Creating a passthrough virtual server

A virtual server represents a destination IP address for application traffic. You can use a passthrough virtual server to verify a connection before trying to optimize traffic using an iSession connection.
  1. On the Main tab, click Local Traffic > Virtual Servers. The Virtual Server List screen opens.
  2. Click the Create button. The New Virtual Server screen opens.
  3. In the Name field, type a unique name for the virtual server.
  4. For the Destination setting:
    1. For Type, select Network.
    2. In the Address field, type the IP address 0.0.0.0.
    3. In the Mask field, type the netmask 0.0.0.0.
  5. From the Service Port list, select *All Ports.
  6. For the State setting, retain the default value, Enabled.
  7. In the Configuration area of the screen, from the Type list, select Forwarding (IP).
  8. From the Protocol list, select *All Protocols.
  9. From the VLAN Traffic and Tunnel Traffic list, select All VLANs and Tunnels.
  10. Click Finished.
The purpose of this virtual server is to forward all IP traffic.

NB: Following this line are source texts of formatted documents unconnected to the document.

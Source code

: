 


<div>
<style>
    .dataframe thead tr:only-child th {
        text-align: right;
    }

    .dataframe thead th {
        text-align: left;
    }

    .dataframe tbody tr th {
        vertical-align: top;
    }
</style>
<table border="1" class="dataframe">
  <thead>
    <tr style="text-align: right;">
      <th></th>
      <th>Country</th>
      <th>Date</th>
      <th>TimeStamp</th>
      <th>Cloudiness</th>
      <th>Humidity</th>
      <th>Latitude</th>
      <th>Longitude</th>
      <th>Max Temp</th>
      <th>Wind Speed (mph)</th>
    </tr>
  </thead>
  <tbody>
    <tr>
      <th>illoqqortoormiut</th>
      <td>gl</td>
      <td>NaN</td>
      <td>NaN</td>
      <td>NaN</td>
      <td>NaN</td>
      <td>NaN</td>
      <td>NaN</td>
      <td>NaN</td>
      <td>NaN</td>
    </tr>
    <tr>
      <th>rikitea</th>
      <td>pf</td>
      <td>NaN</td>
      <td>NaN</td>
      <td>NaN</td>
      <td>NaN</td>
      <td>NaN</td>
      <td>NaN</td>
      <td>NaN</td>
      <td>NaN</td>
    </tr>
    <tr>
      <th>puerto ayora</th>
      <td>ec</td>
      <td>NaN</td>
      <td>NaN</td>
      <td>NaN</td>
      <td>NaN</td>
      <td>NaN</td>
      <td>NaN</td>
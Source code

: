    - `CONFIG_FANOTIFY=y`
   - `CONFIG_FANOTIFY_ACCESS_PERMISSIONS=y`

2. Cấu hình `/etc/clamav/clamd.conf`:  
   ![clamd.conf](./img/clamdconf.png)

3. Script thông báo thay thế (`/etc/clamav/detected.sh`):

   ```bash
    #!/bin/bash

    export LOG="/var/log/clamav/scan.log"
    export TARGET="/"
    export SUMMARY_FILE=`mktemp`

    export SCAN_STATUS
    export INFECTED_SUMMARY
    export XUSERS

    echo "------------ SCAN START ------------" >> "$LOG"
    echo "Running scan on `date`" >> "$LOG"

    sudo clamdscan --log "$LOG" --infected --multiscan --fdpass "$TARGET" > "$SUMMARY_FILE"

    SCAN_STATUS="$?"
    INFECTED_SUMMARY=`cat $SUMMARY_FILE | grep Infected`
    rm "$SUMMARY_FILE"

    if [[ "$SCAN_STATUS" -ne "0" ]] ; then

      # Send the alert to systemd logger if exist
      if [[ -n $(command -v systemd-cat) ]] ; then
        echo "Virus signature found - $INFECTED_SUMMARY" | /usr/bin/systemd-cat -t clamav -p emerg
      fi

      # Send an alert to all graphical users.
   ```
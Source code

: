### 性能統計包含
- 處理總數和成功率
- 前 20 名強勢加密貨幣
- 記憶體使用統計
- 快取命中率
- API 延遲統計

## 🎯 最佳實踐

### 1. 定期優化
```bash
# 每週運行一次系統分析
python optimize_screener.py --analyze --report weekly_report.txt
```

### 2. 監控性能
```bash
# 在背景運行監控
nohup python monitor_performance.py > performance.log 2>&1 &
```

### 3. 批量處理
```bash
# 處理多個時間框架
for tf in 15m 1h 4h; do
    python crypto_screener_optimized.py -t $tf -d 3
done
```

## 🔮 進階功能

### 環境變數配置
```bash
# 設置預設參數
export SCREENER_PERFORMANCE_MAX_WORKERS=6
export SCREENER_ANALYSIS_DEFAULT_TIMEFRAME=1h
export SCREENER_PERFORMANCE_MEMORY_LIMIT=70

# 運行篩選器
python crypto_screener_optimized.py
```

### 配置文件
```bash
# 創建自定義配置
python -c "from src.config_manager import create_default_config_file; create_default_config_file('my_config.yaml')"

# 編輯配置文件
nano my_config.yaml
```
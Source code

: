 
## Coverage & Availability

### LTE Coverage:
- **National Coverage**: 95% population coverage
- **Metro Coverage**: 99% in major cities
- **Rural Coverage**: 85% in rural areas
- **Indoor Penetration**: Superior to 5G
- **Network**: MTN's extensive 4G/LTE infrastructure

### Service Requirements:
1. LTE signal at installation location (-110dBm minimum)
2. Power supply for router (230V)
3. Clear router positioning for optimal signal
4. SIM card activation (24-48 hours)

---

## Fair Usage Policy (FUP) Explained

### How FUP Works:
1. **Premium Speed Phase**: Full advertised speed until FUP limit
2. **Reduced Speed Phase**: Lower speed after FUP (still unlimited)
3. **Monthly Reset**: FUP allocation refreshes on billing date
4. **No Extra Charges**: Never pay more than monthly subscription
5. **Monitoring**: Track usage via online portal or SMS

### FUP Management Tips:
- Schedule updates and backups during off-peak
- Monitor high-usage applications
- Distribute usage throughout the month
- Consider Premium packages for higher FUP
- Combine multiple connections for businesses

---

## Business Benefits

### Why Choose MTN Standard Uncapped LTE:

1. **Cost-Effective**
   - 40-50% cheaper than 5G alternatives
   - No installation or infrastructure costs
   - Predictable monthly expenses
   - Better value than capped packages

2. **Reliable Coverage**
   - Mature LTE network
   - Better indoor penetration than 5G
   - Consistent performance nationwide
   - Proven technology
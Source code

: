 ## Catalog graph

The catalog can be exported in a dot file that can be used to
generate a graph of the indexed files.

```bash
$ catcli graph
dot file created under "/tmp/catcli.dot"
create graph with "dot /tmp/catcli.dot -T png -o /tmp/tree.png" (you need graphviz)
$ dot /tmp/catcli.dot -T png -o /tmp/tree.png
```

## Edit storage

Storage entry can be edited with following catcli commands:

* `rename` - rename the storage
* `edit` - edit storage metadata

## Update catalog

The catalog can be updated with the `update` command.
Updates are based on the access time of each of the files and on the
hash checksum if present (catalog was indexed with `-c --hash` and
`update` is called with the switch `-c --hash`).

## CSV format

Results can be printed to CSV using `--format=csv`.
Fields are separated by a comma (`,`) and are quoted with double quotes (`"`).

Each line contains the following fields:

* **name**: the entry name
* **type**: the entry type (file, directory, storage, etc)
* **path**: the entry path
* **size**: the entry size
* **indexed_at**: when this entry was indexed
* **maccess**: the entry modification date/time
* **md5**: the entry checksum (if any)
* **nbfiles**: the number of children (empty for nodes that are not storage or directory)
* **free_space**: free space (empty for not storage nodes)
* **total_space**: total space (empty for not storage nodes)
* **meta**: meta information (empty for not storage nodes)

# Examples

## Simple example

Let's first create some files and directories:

You will create a separate virtual server for optimized traffic when you configure an iSession connection and deploy applications using iApps templates.

Checking connectivity

Important: Use this task as a checkpoint before proceeding with iSessionsetup.
You can verify connectivity from the command-line interface.
  1. Ping the gateway using the command-line access to the BIG-IP system.
  2. Ping end-to-end across the WAN. In the example shown, this is between Server 1 and Server 2.
  3. Initiate a TCP file transfer between Server 1 and Server 2.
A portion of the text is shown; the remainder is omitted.